Le webinaire intitulé “REZA, le témoin de notre temps. Les récits d’Azerbaïdjan” a eu lieu dimanche 17 janvier sur la page FB de l’Association Dialogue France-Azerbaïdjan

Reza Deghati, photojournaliste français dont les photographies montrent le chaos de la guerre, couvrait également les guerres au Haut-Karabakh. D’après Deghati, depuis 30 ans le peuple azerbaïdjanais a le sentiment qu’il est incompris, que les gens ne s’intéressent pas à lui et que ce peuple n’a pas trouvé les moyens de faire connaître sa réalité. “Il y a une réalité de Karabakh qui est dite par les arméniens et que les européens respectent et il y a une autre réalité sur le terrain, celle des azerbaïdjanais, il faut qu’elle soit dite aussi.

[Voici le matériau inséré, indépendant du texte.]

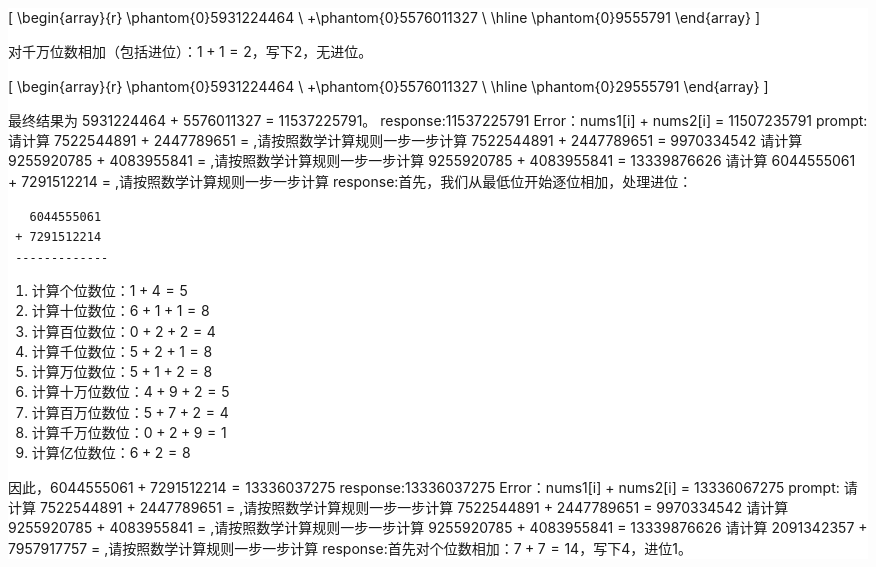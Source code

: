 \[
\begin{array}{r}
\phantom{0}5931224464 \\
+\phantom{0}5576011327 \\
\hline
\phantom{0}9555791
\end{array}
\]

对千万位数相加（包括进位）：$1 + 1 = 2$，写下2，无进位。

\[
\begin{array}{r}
\phantom{0}5931224464 \\
+\phantom{0}5576011327 \\
\hline
\phantom{0}29555791
\end{array}
\]

最终结果为 5931224464 + 5576011327 = 11537225791。
response:11537225791
Error：nums1[i] + nums2[i] = 11507235791
prompt:
    请计算 7522544891 + 2447789651 = ,请按照数学计算规则一步一步计算
    7522544891 + 2447789651 = 9970334542
    请计算 9255920785 + 4083955841 = ,请按照数学计算规则一步一步计算
    9255920785 + 4083955841 = 13339876626
    请计算 
    6044555061 + 7291512214 = ,请按照数学计算规则一步一步计算
response:首先，我们从最低位开始逐位相加，处理进位：

```
   6044555061
 + 7291512214
 -------------
```

1. 计算个位数位：$1 + 4 = 5$
2. 计算十位数位：$6 + 1 + 1 = 8$
3. 计算百位数位：$0 + 2 + 2 = 4$
4. 计算千位数位：$5 + 2 + 1 = 8$
5. 计算万位数位：$5 + 1 + 2 = 8$
6. 计算十万位数位：$4 + 9 + 2 = 5$
7. 计算百万位数位：$5 + 7 + 2 = 4$
8. 计算千万位数位：$0 + 2 + 9 = 1$
9. 计算亿位数位：$6 + 2 = 8$

因此，$6044555061 + 7291512214 = 13336037275$
response:13336037275
Error：nums1[i] + nums2[i] = 13336067275
prompt:
    请计算 7522544891 + 2447789651 = ,请按照数学计算规则一步一步计算
    7522544891 + 2447789651 = 9970334542
    请计算 9255920785 + 4083955841 = ,请按照数学计算规则一步一步计算
    9255920785 + 4083955841 = 13339876626
    请计算 
    2091342357 + 7957917757 = ,请按照数学计算规则一步一步计算
response:首先对个位数相加：$7 + 7 = 14$，写下4，进位1。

L’Azerbaïdjan est le grand perdant de l’information de ce point de vue.”

Le photojournaliste a raconté que lors de la guerre au Haut-Karabakh, il avait appelé à des des journaux pour leur proposer ses photos, mais a été refusé. “Ils ont dit qu’ils avaient déjà des journalistes sur le terrain, bien que ces journalistes ne couvraient que le côté arménien.”

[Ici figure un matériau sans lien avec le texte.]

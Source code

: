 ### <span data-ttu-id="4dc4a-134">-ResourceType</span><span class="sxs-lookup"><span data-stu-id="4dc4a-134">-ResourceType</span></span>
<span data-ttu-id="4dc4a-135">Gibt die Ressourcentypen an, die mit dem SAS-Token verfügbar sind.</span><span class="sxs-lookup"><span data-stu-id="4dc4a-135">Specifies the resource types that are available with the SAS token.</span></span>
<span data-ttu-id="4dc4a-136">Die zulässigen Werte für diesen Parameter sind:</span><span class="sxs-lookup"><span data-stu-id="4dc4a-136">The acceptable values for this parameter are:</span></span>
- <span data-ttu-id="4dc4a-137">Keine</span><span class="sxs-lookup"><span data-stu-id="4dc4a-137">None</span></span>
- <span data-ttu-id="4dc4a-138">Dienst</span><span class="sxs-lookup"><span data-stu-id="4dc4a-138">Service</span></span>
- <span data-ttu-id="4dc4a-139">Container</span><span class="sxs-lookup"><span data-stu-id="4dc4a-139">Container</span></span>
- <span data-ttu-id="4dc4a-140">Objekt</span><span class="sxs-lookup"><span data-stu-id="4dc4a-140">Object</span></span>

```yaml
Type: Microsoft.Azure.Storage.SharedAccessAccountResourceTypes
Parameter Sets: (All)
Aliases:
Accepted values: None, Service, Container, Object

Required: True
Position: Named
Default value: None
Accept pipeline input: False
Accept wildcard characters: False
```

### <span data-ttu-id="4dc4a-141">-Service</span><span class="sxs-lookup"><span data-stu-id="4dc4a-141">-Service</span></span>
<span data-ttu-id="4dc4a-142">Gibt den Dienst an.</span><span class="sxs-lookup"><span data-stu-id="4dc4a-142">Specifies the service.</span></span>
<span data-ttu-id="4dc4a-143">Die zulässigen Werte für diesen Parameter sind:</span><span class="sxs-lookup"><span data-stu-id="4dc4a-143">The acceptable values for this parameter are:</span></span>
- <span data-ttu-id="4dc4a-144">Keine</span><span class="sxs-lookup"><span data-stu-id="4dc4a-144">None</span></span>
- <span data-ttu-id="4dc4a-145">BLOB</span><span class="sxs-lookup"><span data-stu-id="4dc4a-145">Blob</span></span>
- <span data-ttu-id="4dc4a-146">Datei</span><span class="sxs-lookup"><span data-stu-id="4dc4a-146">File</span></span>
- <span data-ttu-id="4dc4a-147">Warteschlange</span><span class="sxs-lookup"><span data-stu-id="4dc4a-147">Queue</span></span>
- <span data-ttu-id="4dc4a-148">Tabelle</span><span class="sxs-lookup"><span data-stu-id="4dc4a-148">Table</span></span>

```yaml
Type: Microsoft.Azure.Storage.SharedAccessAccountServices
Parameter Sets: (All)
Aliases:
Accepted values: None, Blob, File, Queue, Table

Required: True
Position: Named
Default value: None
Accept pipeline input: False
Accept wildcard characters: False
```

Reza Deghati qui a été à Agdam dans les années 90, en revenant à cette ville après 30 ans, n’a pas retrouvé la même ville:

“Les arméniens détruisaient systématiquement, pendant 30 ans, tous les bâtiments, toutes les traces historiques de la présence des azerbaïdjanais. La première chose qu’ils ont faite, c’est qu’ils ont pillé tout ce qu’ils ont trouvé dans les maisons et une grande partie du butin était vendue à l’Iran, une autre à l’Arménie. Après avoir vidé les maisons, ils ont commencé à enlever les poutres de charpentes de ces maisons. Ils ont désossé toutes ces maisons en enlevant les portes, en retirant les fenêtres, les portes et ils vendaient tout cela.

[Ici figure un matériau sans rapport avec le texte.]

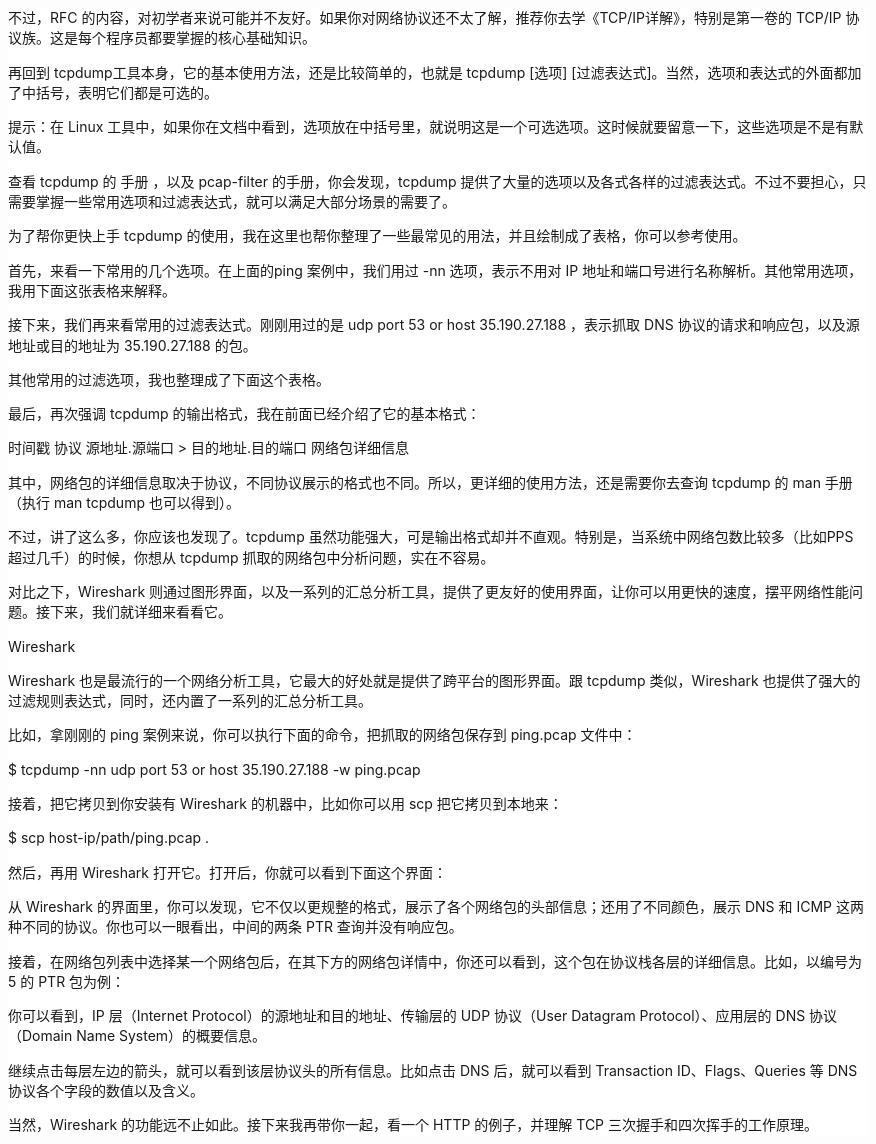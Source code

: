 不过，RFC 的内容，对初学者来说可能并不友好。如果你对网络协议还不太了解，推荐你去学《TCP/IP详解》，特别是第一卷的 TCP/IP 协议族。这是每个程序员都要掌握的核心基础知识。

再回到 tcpdump工具本身，它的基本使用方法，还是比较简单的，也就是 tcpdump [选项] [过滤表达式]。当然，选项和表达式的外面都加了中括号，表明它们都是可选的。


提示：在 Linux 工具中，如果你在文档中看到，选项放在中括号里，就说明这是一个可选选项。这时候就要留意一下，这些选项是不是有默认值。


查看 tcpdump 的 手册 ，以及 pcap-filter 的手册，你会发现，tcpdump 提供了大量的选项以及各式各样的过滤表达式。不过不要担心，只需要掌握一些常用选项和过滤表达式，就可以满足大部分场景的需要了。

为了帮你更快上手 tcpdump 的使用，我在这里也帮你整理了一些最常见的用法，并且绘制成了表格，你可以参考使用。

首先，来看一下常用的几个选项。在上面的ping 案例中，我们用过 -nn 选项，表示不用对 IP 地址和端口号进行名称解析。其他常用选项，我用下面这张表格来解释。



接下来，我们再来看常用的过滤表达式。刚刚用过的是 udp port 53 or host 35.190.27.188 ，表示抓取 DNS 协议的请求和响应包，以及源地址或目的地址为 35.190.27.188 的包。

其他常用的过滤选项，我也整理成了下面这个表格。



最后，再次强调 tcpdump 的输出格式，我在前面已经介绍了它的基本格式：

时间戳 协议 源地址.源端口 > 目的地址.目的端口 网络包详细信息


其中，网络包的详细信息取决于协议，不同协议展示的格式也不同。所以，更详细的使用方法，还是需要你去查询 tcpdump 的 man 手册（执行 man tcpdump 也可以得到）。

不过，讲了这么多，你应该也发现了。tcpdump 虽然功能强大，可是输出格式却并不直观。特别是，当系统中网络包数比较多（比如PPS 超过几千）的时候，你想从 tcpdump 抓取的网络包中分析问题，实在不容易。

对比之下，Wireshark 则通过图形界面，以及一系列的汇总分析工具，提供了更友好的使用界面，让你可以用更快的速度，摆平网络性能问题。接下来，我们就详细来看看它。

Wireshark

Wireshark 也是最流行的一个网络分析工具，它最大的好处就是提供了跨平台的图形界面。跟 tcpdump 类似，Wireshark 也提供了强大的过滤规则表达式，同时，还内置了一系列的汇总分析工具。

比如，拿刚刚的 ping 案例来说，你可以执行下面的命令，把抓取的网络包保存到 ping.pcap 文件中：

$ tcpdump -nn udp port 53 or host 35.190.27.188 -w ping.pcap


接着，把它拷贝到你安装有 Wireshark 的机器中，比如你可以用 scp 把它拷贝到本地来：

$ scp host-ip/path/ping.pcap .


然后，再用 Wireshark 打开它。打开后，你就可以看到下面这个界面：



从 Wireshark 的界面里，你可以发现，它不仅以更规整的格式，展示了各个网络包的头部信息；还用了不同颜色，展示 DNS 和 ICMP 这两种不同的协议。你也可以一眼看出，中间的两条 PTR 查询并没有响应包。

接着，在网络包列表中选择某一个网络包后，在其下方的网络包详情中，你还可以看到，这个包在协议栈各层的详细信息。比如，以编号为 5 的 PTR 包为例：



你可以看到，IP 层（Internet Protocol）的源地址和目的地址、传输层的 UDP 协议（User Datagram Protocol）、应用层的 DNS 协议（Domain Name System）的概要信息。

继续点击每层左边的箭头，就可以看到该层协议头的所有信息。比如点击 DNS 后，就可以看到 Transaction ID、Flags、Queries 等 DNS 协议各个字段的数值以及含义。

当然，Wireshark 的功能远不止如此。接下来我再带你一起，看一个 HTTP 的例子，并理解 TCP 三次握手和四次挥手的工作原理。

Dans la ville comme Choucha tous les quartiers où, à l’époque, vivaient les azerbaïdjanais, sont totalement en ruines. Les arméniens ont également détruit le centre culturel de Choucha”.

Selon Reza Deghati, “la meilleure recette de paix c’est que les deux pays se respectent mutuellement et acceptent ce qu’ils ont signé”.